藍が日本代表に選ばれて、僕もすごくうれしかったです。一緒にやってきて藍のすごさは知っているので、東京オリンピックのメンバーに選ばれた時も「やっぱりな」と思ったし、「さすがやな」という気持ちもありました。ネーションズリーグが終わった時や、東京オリンピックが決まった時も「お疲れさま」とか、「おめでとう」とLINEしました。僕が国体の京都選抜に入ったので、藍のお兄さんの塁さん(日大4年、東山)と一緒のチームでできることも連絡したのですが、藍の返信はだいたい「ありがとう」とか「そうなんや」とかそっけない(笑)。面倒くさいな、と思われていたら嫌ですね(笑)。

高橋は早稲田大・大塚達宣ととに学生で代表入りを果たした(撮影・北村玲奈)

藍のデビュー戦だった中国との親善試合をテレビで見ていた時も、最初は相手のブロックに捕まる場面があった。僕にはあんな高いブロックは目にしたこともないし、想像もできないので、「さすがに藍でもあの高さは難しいんや」と思っていたら、試合の途中からあの高さにも対応し始めた。打ち抜くだけでなく、うまく当てたり入り方を変えたり、修正力や対応力はどんな相手に対しても同じ。よく考えると僕も藍と一緒にプレーしてきて、藍が1試合通して調子が悪かったとか、「今日の試合は全然サーブレシーブが返らなかった」という経験がありません。それぐらい藍は崩れない。あれだけパスを受けていても必ず助走に入って打ってくれるし、しかも決めてくれる。本当に心強い存在でした。

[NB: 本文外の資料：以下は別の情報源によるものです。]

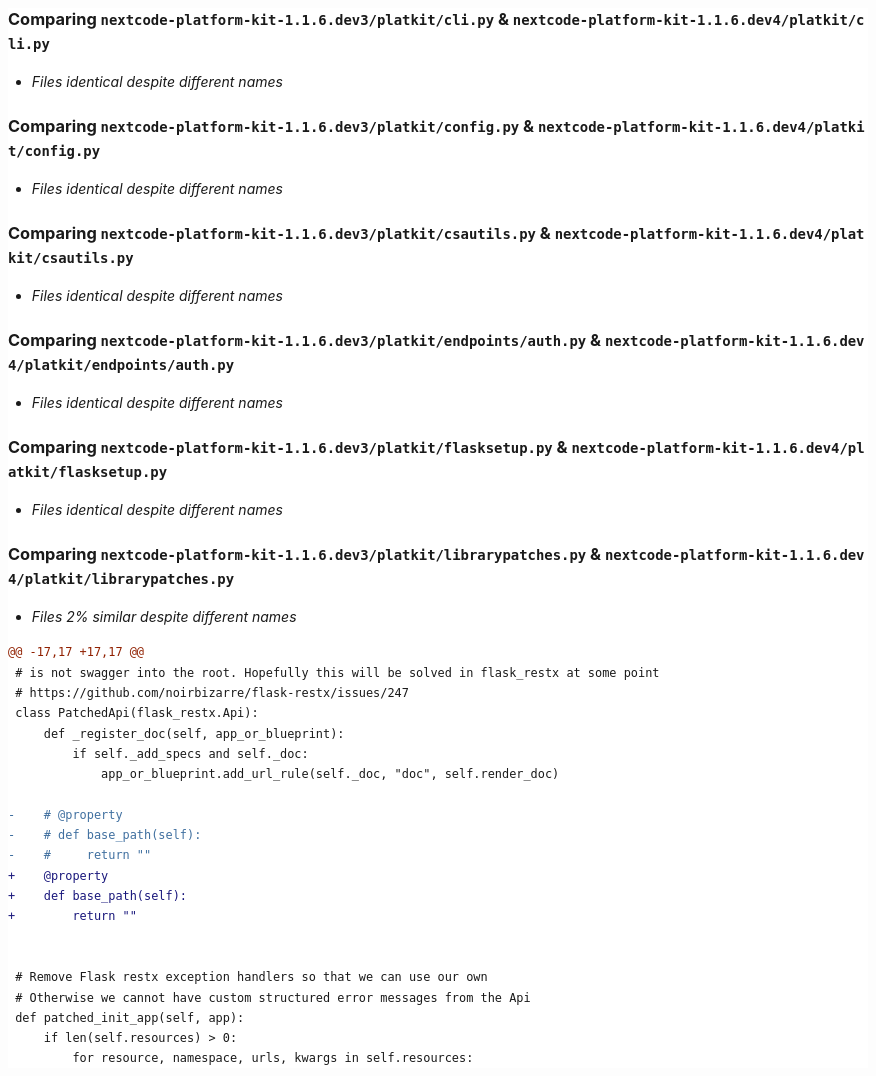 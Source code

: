 ### Comparing `nextcode-platform-kit-1.1.6.dev3/platkit/cli.py` & `nextcode-platform-kit-1.1.6.dev4/platkit/cli.py`

 * *Files identical despite different names*

### Comparing `nextcode-platform-kit-1.1.6.dev3/platkit/config.py` & `nextcode-platform-kit-1.1.6.dev4/platkit/config.py`

 * *Files identical despite different names*

### Comparing `nextcode-platform-kit-1.1.6.dev3/platkit/csautils.py` & `nextcode-platform-kit-1.1.6.dev4/platkit/csautils.py`

 * *Files identical despite different names*

### Comparing `nextcode-platform-kit-1.1.6.dev3/platkit/endpoints/auth.py` & `nextcode-platform-kit-1.1.6.dev4/platkit/endpoints/auth.py`

 * *Files identical despite different names*

### Comparing `nextcode-platform-kit-1.1.6.dev3/platkit/flasksetup.py` & `nextcode-platform-kit-1.1.6.dev4/platkit/flasksetup.py`

 * *Files identical despite different names*

### Comparing `nextcode-platform-kit-1.1.6.dev3/platkit/librarypatches.py` & `nextcode-platform-kit-1.1.6.dev4/platkit/librarypatches.py`

 * *Files 2% similar despite different names*

```diff
@@ -17,17 +17,17 @@
 # is not swagger into the root. Hopefully this will be solved in flask_restx at some point
 # https://github.com/noirbizarre/flask-restx/issues/247
 class PatchedApi(flask_restx.Api):
     def _register_doc(self, app_or_blueprint):
         if self._add_specs and self._doc:
             app_or_blueprint.add_url_rule(self._doc, "doc", self.render_doc)
 
-    # @property
-    # def base_path(self):
-    #     return ""
+    @property
+    def base_path(self):
+        return ""
 
 
 # Remove Flask restx exception handlers so that we can use our own
 # Otherwise we cannot have custom structured error messages from the Api
 def patched_init_app(self, app):
     if len(self.resources) > 0:
         for resource, namespace, urls, kwargs in self.resources:
```
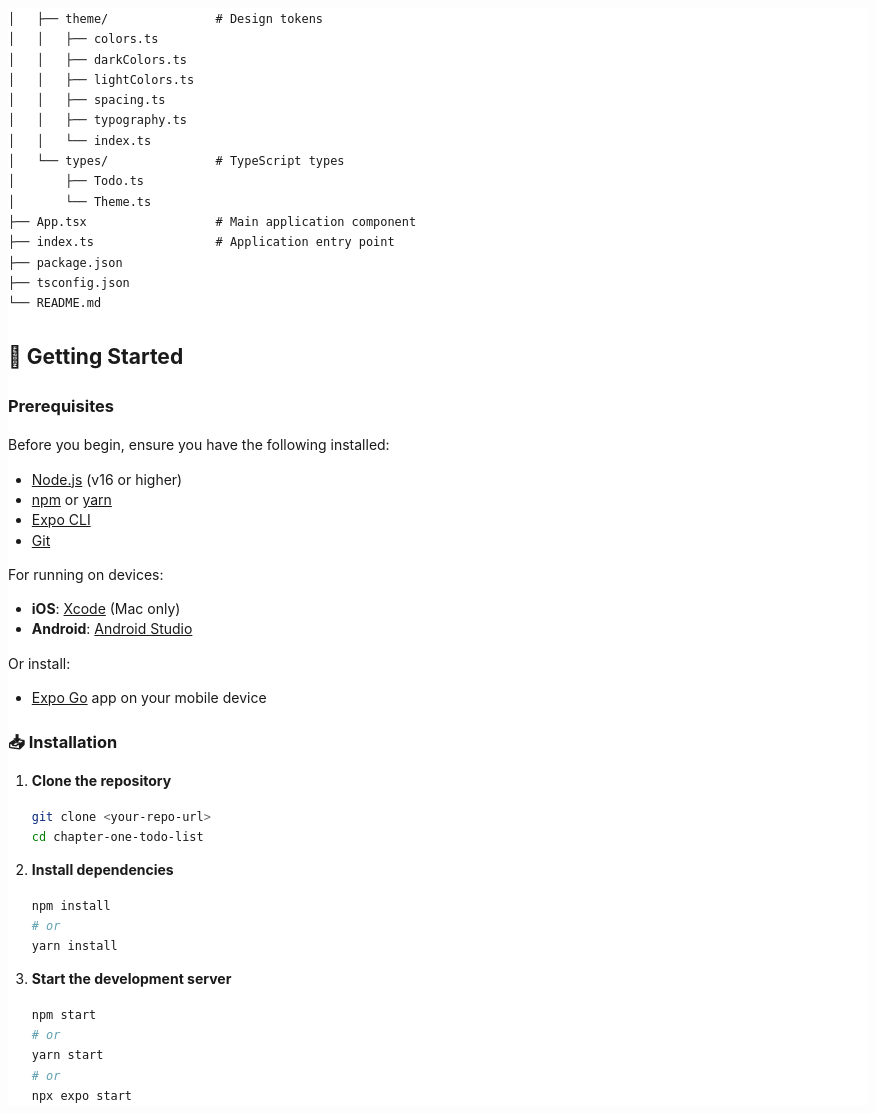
 ```
│   ├── theme/               # Design tokens
│   │   ├── colors.ts
│   │   ├── darkColors.ts
│   │   ├── lightColors.ts
│   │   ├── spacing.ts
│   │   ├── typography.ts
│   │   └── index.ts
│   └── types/               # TypeScript types
│       ├── Todo.ts
│       └── Theme.ts
├── App.tsx                  # Main application component
├── index.ts                 # Application entry point
├── package.json
├── tsconfig.json
└── README.md
```

## 🚀 Getting Started

### Prerequisites

Before you begin, ensure you have the following installed:

- [Node.js](https://nodejs.org/) (v16 or higher)
- [npm](https://www.npmjs.com/) or [yarn](https://yarnpkg.com/)
- [Expo CLI](https://docs.expo.dev/get-started/installation/)
- [Git](https://git-scm.com/)

For running on devices:
- **iOS**: [Xcode](https://developer.apple.com/xcode/) (Mac only)
- **Android**: [Android Studio](https://developer.android.com/studio)

Or install:
- [Expo Go](https://expo.dev/client) app on your mobile device

### 📥 Installation

1. **Clone the repository**
   ```bash
   git clone <your-repo-url>
   cd chapter-one-todo-list
   ```

2. **Install dependencies**
   ```bash
   npm install
   # or
   yarn install
   ```

3. **Start the development server**
   ```bash
   npm start
   # or
   yarn start
   # or
   npx expo start
   ```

日本代表で世界と戦う姿を見ていると「ほんまに藍と一緒にやっていたのかな」と思ってしまうぐらい、一気にすごい選手になってしまって、遠い存在になったような気がして寂しく感じることもあります。でも一緒にやっていた藍や、大塚(達宣)さん(早稲田大3年、洛南)も選ばれたことで、僕らが戦ってきた京都のレベルが高いことも証明してくれた。僕も藍に負けないように、もっともっと頑張らなきゃ、と刺激をたくさんもらいました。

日本代表になった高橋(右)が遠い人になったようで寂しさを感じる一方で、負けられないという気持ちもある(写真は本人提供)

藍を見ていたらバレーの面白さがたくさんの人に伝わると思うし、バレー人気、バレーボールの魅力を広められる存在だと思っています。日本だけでなく世界に向けて、もっともっと注目してほしい。それぐらいの力を持っているのが藍です。もっとたくさんの力を発揮し、どんどんすごくなる藍と、また対戦できるのが楽しみ。僕も頑張るし、東京オリンピックもテレビで応援します!